BEGIN Data shown

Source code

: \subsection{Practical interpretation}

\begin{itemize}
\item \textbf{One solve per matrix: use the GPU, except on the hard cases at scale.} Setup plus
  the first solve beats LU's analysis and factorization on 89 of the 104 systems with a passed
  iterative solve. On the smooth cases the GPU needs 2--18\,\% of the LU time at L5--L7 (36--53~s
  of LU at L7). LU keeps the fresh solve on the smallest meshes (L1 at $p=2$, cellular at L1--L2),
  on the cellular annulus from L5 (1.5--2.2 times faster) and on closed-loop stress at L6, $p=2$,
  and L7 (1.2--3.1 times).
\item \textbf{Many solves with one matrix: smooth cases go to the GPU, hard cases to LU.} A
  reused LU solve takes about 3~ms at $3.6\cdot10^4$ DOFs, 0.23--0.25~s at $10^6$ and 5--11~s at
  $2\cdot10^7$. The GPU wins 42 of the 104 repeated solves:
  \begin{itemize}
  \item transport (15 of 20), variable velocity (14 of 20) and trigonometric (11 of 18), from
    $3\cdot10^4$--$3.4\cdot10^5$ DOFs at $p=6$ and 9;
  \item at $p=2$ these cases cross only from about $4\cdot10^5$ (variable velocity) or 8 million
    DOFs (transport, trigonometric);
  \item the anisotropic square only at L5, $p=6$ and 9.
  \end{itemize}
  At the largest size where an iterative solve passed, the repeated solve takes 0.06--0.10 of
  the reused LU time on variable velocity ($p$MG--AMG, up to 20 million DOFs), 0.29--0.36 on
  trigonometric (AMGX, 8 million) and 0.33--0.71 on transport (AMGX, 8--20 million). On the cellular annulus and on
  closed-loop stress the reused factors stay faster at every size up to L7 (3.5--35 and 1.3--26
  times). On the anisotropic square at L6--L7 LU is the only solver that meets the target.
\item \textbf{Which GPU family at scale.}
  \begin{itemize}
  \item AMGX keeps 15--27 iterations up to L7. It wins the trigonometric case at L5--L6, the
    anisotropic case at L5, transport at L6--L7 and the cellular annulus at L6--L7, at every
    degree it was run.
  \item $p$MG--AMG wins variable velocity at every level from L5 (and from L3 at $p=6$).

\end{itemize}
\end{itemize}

END Data shown

## Assigned task
If a line above holds the string "about", return it as it stands.

## Exercise answer
  reused LU solve takes about 3~ms at $3.6\cdot10^4$ DOFs, 0.23--0.25~s at $10^6$ and 5--11~s at
  \item at $p=2$ these cases cross only from about $4\cdot10^5$ (variable velocity) or 8 million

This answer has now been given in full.